The picture perfect Sunflower enters many daydreams of sunny summer days. This strong plant grows up to 15 feet high and blooms in reds, whites and yellows. A favorite in many western states already, it is sure to fit right in with any other type of sun-loving annual.
Throughout the years, sunflower hybrids have hit the market with lots of bright colors, but for giant sunflowers that capture the imagination and spark images of sunny summer roads and long days, the traditional yellow "sun" of the sunflower is your best bet for big blossoms. Known as "seed heads," these giant blossoms host the seeds that will lead to next year's crop. If you have a particularly large and lovely blossoms saving seeds (just like the pros do) might bring back look-a-likes of this flower next year [source: Formiga].
To give your sunflowers the best chance to grow, make sure they get six to eight hours of sun a day. They're called sunflowers for a reason, you know. Plant in a well-drained area, and if you can add some sort of nutrient and fertilizer to the soil, all the better. Sunflowers will use a lot of nutrients throughout the season, so giving them a healthy dose of it at the beginning will be just as beneficial as adding more nutrients later on.

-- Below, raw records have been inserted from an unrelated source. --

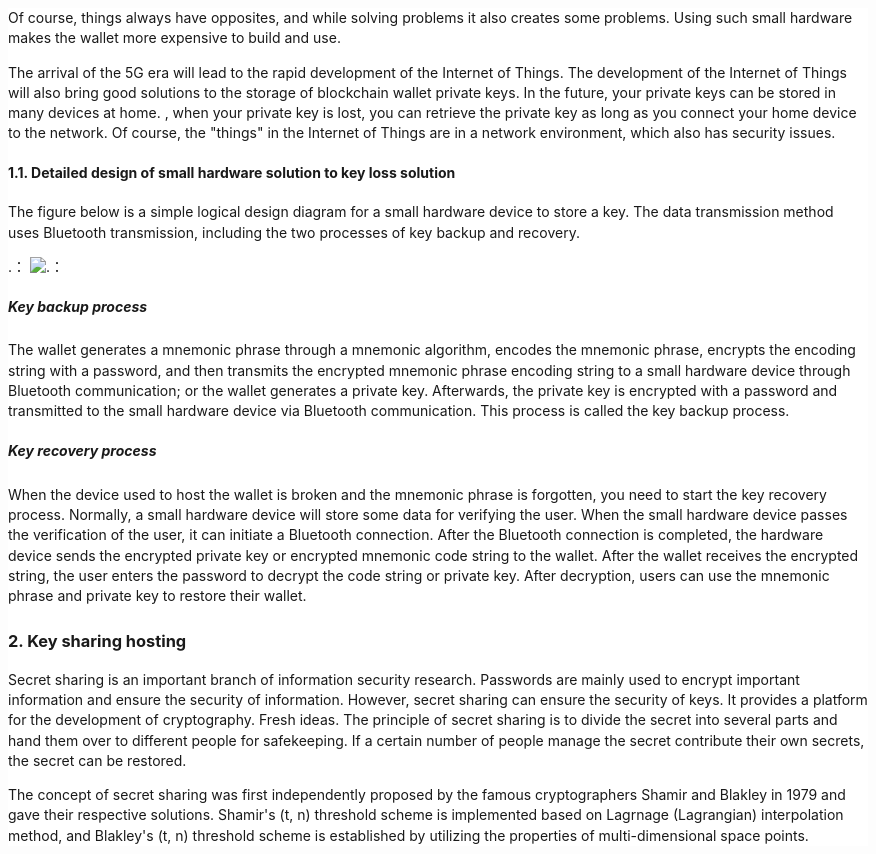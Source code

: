 Of course, things always have opposites, and while solving problems it also creates some problems. Using such small hardware makes the wallet more expensive to build and use.

The arrival of the 5G era will lead to the rapid development of the Internet of Things. The development of the Internet of Things will also bring good solutions to the storage of blockchain wallet private keys. In the future, your private keys can be stored in many devices at home. , when your private key is lost, you can retrieve the private key as long as you connect your home device to the network. Of course, the "things" in the Internet of Things are in a network environment, which also has security issues.

#### 1.1. Detailed design of small hardware solution to key loss solution

The figure below is a simple logical design diagram for a small hardware device to store a key. The data transmission method uses Bluetooth transmission, including the two processes of key backup and recovery.

.：
     ![.：
](https://github.com/guoshijiang/blockchain-wallet/blob/master/img/1231.png)



##### Key backup process

The wallet generates a mnemonic phrase through a mnemonic algorithm, encodes the mnemonic phrase, encrypts the encoding string with a password, and then transmits the encrypted mnemonic phrase encoding string to a small hardware device through Bluetooth communication; or the wallet generates a private key. Afterwards, the private key is encrypted with a password and transmitted to the small hardware device via Bluetooth communication. This process is called the key backup process.


##### Key recovery process

When the device used to host the wallet is broken and the mnemonic phrase is forgotten, you need to start the key recovery process. Normally, a small hardware device will store some data for verifying the user. When the small hardware device passes the verification of the user, it can initiate a Bluetooth connection. After the Bluetooth connection is completed, the hardware device sends the encrypted private key or encrypted mnemonic code string to the wallet. After the wallet receives the encrypted string, the user enters the password to decrypt the code string or private key. After decryption, users can use the mnemonic phrase and private key to restore their wallet.


### 2. Key sharing hosting

Secret sharing is an important branch of information security research. Passwords are mainly used to encrypt important information and ensure the security of information. However, secret sharing can ensure the security of keys. It provides a platform for the development of cryptography. Fresh ideas. The principle of secret sharing is to divide the secret into several parts and hand them over to different people for safekeeping. If a certain number of people manage the secret contribute their own secrets, the secret can be restored.

The concept of secret sharing was first independently proposed by the famous cryptographers Shamir and Blakley in 1979 and gave their respective solutions. Shamir's (t, n) threshold scheme is implemented based on Lagrnage (Lagrangian) interpolation method, and Blakley's (t, n) threshold scheme is established by utilizing the properties of multi-dimensional space points.
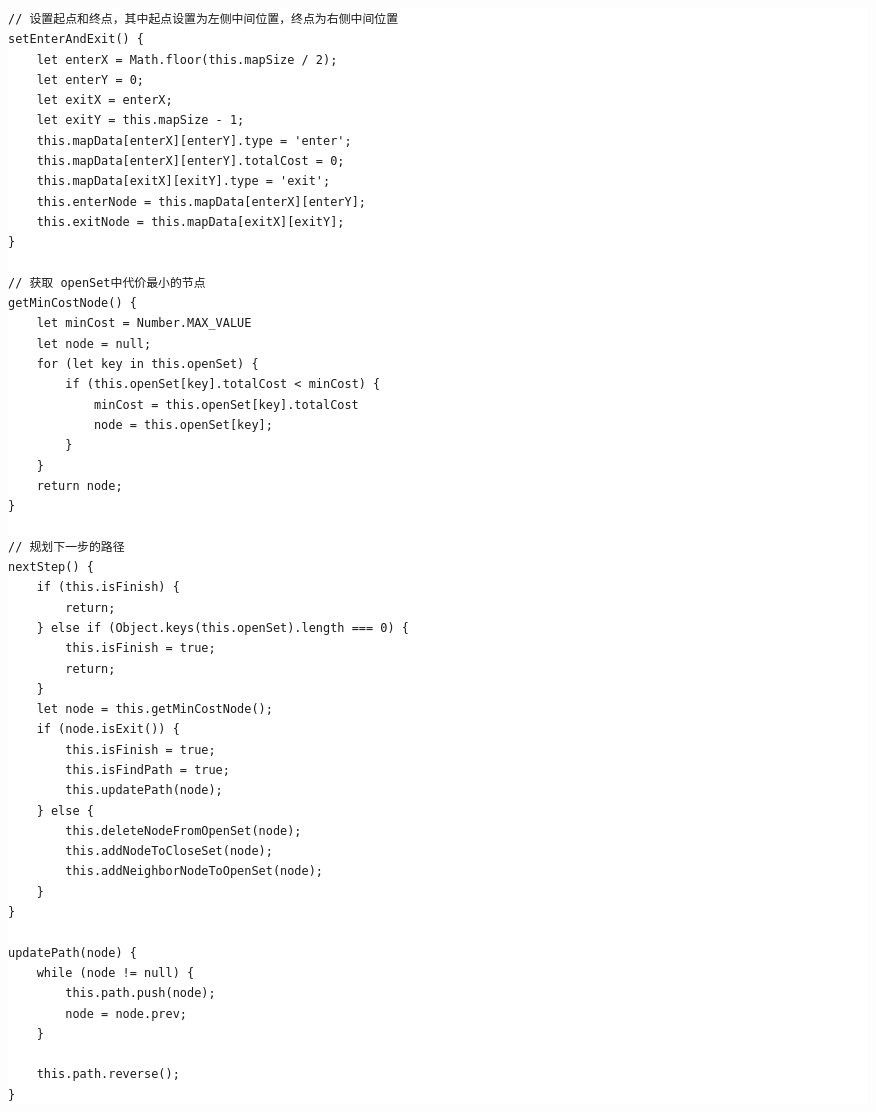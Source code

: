     // 设置起点和终点，其中起点设置为左侧中间位置，终点为右侧中间位置
    setEnterAndExit() {
        let enterX = Math.floor(this.mapSize / 2);
        let enterY = 0;
        let exitX = enterX;
        let exitY = this.mapSize - 1;
        this.mapData[enterX][enterY].type = 'enter';
        this.mapData[enterX][enterY].totalCost = 0;
        this.mapData[exitX][exitY].type = 'exit';
        this.enterNode = this.mapData[enterX][enterY];
        this.exitNode = this.mapData[exitX][exitY];
    }

    // 获取 openSet中代价最小的节点
    getMinCostNode() {
        let minCost = Number.MAX_VALUE
        let node = null;
        for (let key in this.openSet) {
            if (this.openSet[key].totalCost < minCost) {
                minCost = this.openSet[key].totalCost
                node = this.openSet[key];
            }
        }
        return node;
    }

    // 规划下一步的路径
    nextStep() {
        if (this.isFinish) {
            return;
        } else if (Object.keys(this.openSet).length === 0) {
            this.isFinish = true;
            return;
        }
        let node = this.getMinCostNode();
        if (node.isExit()) {
            this.isFinish = true;
            this.isFindPath = true;
            this.updatePath(node);
        } else {
            this.deleteNodeFromOpenSet(node);
            this.addNodeToCloseSet(node);
            this.addNeighborNodeToOpenSet(node);
        }
    }

    updatePath(node) {
        while (node != null) {
            this.path.push(node);
            node = node.prev;
        }

        this.path.reverse();
    }
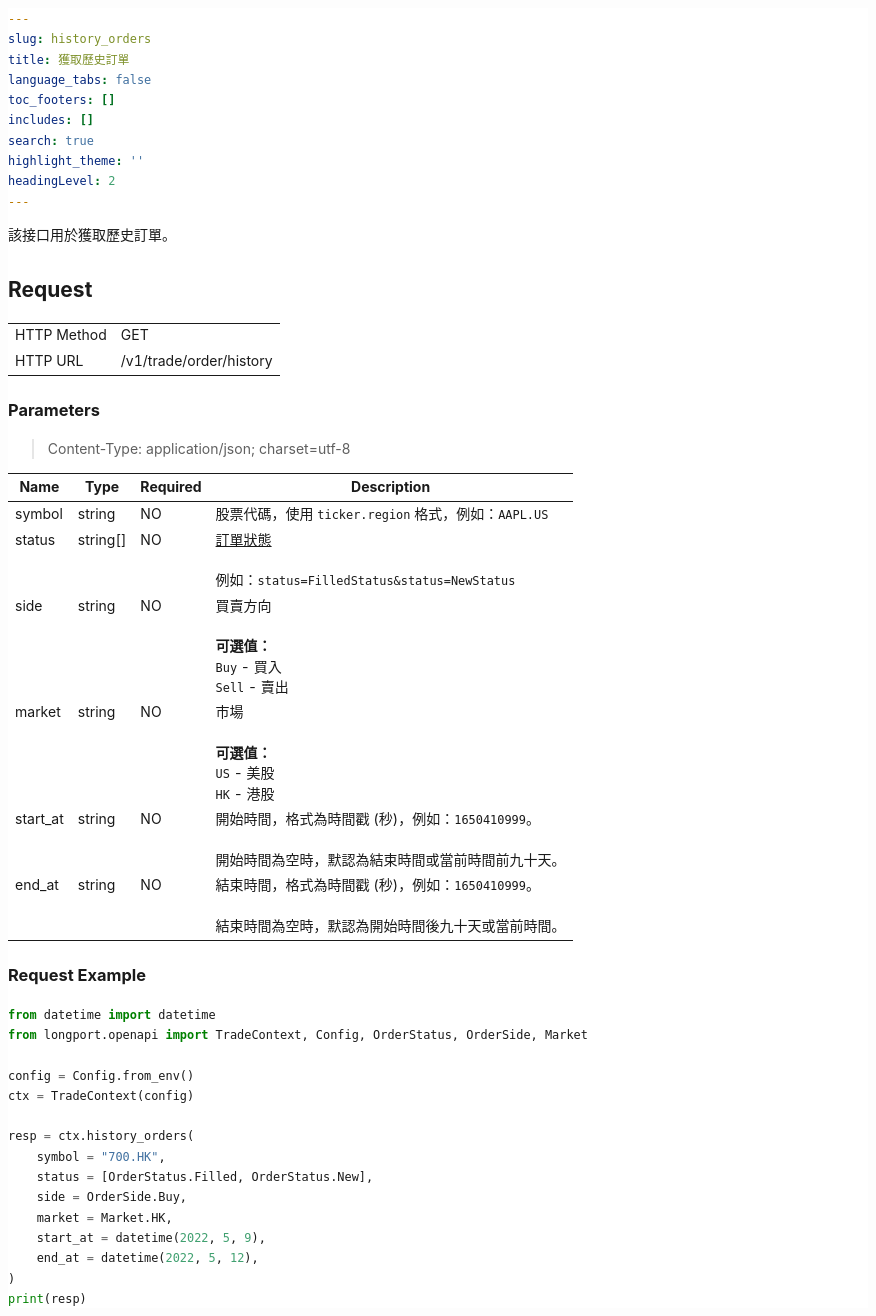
 ```yaml
---
slug: history_orders
title: 獲取歷史訂單
language_tabs: false
toc_footers: []
includes: []
search: true
highlight_theme: ''
headingLevel: 2
---
```


該接口用於獲取歷史訂單。

<SDKLinks module="trade" klass="TradeContext" method="history_orders" />

##

## Request

<table className="http-basic">
<tbody>
<tr><td className="http-basic-key">HTTP Method</td><td>GET</td></tr>
<tr><td className="http-basic-key">HTTP URL</td><td>/v1/trade/order/history </td></tr>
</tbody>
</table>

### Parameters

> Content-Type: application/json; charset=utf-8

| Name     | Type     | Required | Description                                                                                                   |
| -------- | -------- | -------- | ------------------------------------------------------------------------------------------------------------- |
| symbol   | string   | NO       | 股票代碼，使用 `ticker.region` 格式，例如：`AAPL.US`                                                          |
| status   | string[] | NO       | [訂單狀態](../trade-definition#orderstatus)<br/><br/>例如：`status=FilledStatus&status=NewStatus`             |
| side     | string   | NO       | 買賣方向<br/><br/> **可選值：**<br/> `Buy` - 買入<br/> `Sell` - 賣出                                          |
| market   | string   | NO       | 市場<br/><br/> **可選值：**<br/> `US` - 美股<br/> `HK` - 港股                                                 |
| start_at | string   | NO       | 開始時間，格式為時間戳 (秒)，例如：`1650410999`。<br/><br/>開始時間為空時，默認為結束時間或當前時間前九十天。 |
| end_at   | string   | NO       | 結束時間，格式為時間戳 (秒)，例如：`1650410999`。<br/><br/>結束時間為空時，默認為開始時間後九十天或當前時間。 |

### Request Example

```python
from datetime import datetime
from longport.openapi import TradeContext, Config, OrderStatus, OrderSide, Market

config = Config.from_env()
ctx = TradeContext(config)

resp = ctx.history_orders(
    symbol = "700.HK",
    status = [OrderStatus.Filled, OrderStatus.New],
    side = OrderSide.Buy,
    market = Market.HK,
    start_at = datetime(2022, 5, 9),
    end_at = datetime(2022, 5, 12),
)
print(resp)
```
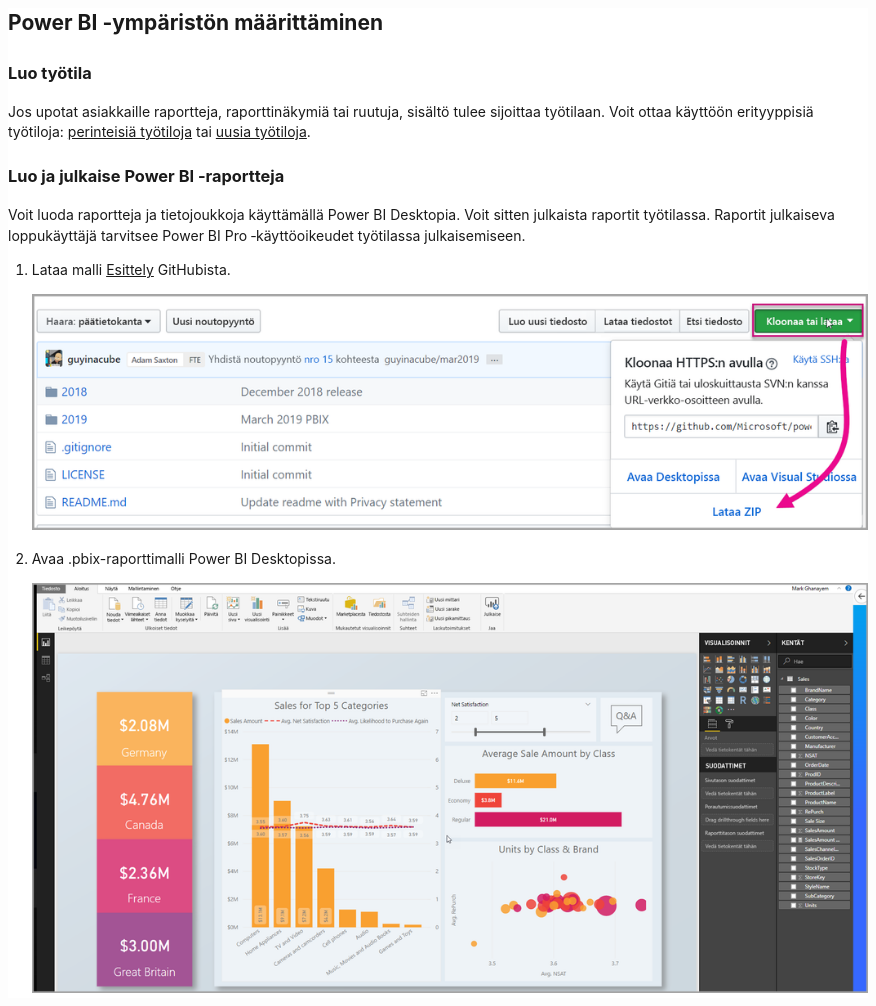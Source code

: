 ## <a name="set-up-your-power-bi-environment"></a>Power BI -ympäristön määrittäminen

### <a name="create-a-workspace"></a>Luo työtila

Jos upotat asiakkaille raportteja, raporttinäkymiä tai ruutuja, sisältö tulee sijoittaa työtilaan. Voit ottaa käyttöön erityyppisiä työtiloja: [perinteisiä työtiloja](../../service-create-workspaces.md) tai [uusia työtiloja](../../service-create-the-new-workspaces.md).

### <a name="create-and-publish-your-power-bi-reports"></a>Luo ja julkaise Power BI -raportteja

Voit luoda raportteja ja tietojoukkoja käyttämällä Power BI Desktopia. Voit sitten julkaista raportit työtilassa. Raportit julkaiseva loppukäyttäjä tarvitsee Power BI Pro ‑käyttöoikeudet työtilassa julkaisemiseen.

1. Lataa malli [Esittely](https://github.com/Microsoft/powerbi-desktop-samples) GitHubista.

    ![Lataa esittely](media/embed-sample-for-your-organization/embed-sample-for-your-organization-026-1.png)

2. Avaa .pbix-raporttimalli Power BI Desktopissa.

   ![Power BI Desktop -raportin malli](media/embed-sample-for-your-organization/embed-sample-for-your-organization-027.png)
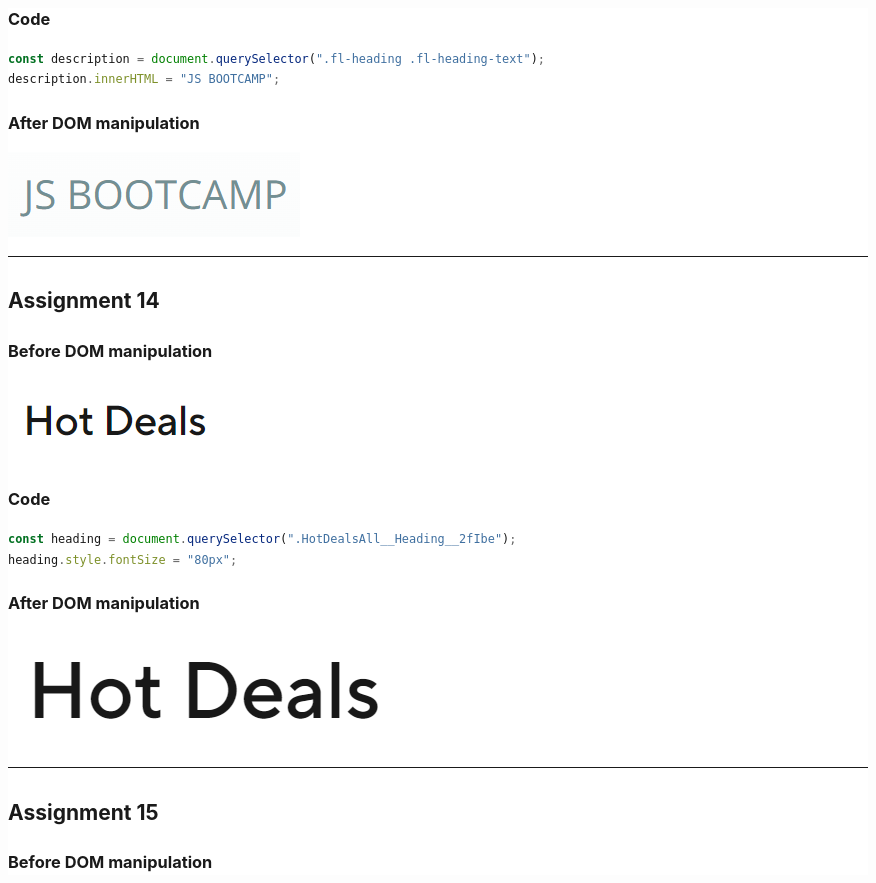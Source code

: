 ### Code

```javascript
const description = document.querySelector(".fl-heading .fl-heading-text");
description.innerHTML = "JS BOOTCAMP";
```

### After DOM manipulation

![after](./images/img22.PNG)

---

## Assignment 14

### Before DOM manipulation

![before](./images/img23.PNG)

### Code

```javascript
const heading = document.querySelector(".HotDealsAll__Heading__2fIbe");
heading.style.fontSize = "80px";
```

### After DOM manipulation

![after](./images/img24.PNG)

---

## Assignment 15

### Before DOM manipulation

The sunflower has been documented as a source of dye, oil, medicine and food, among other things. When Native Americans wanted a flavored drink, they boiled the hard, outer shell of the seeds (known as hulls) to brew something resembling coffee. Rope and building materials were made from the plant's woody stalks [source: Caster]. You might not be able to build a house from your stalk, but you can certainly enjoying a handful of tasty and nutritious sunflower seeds.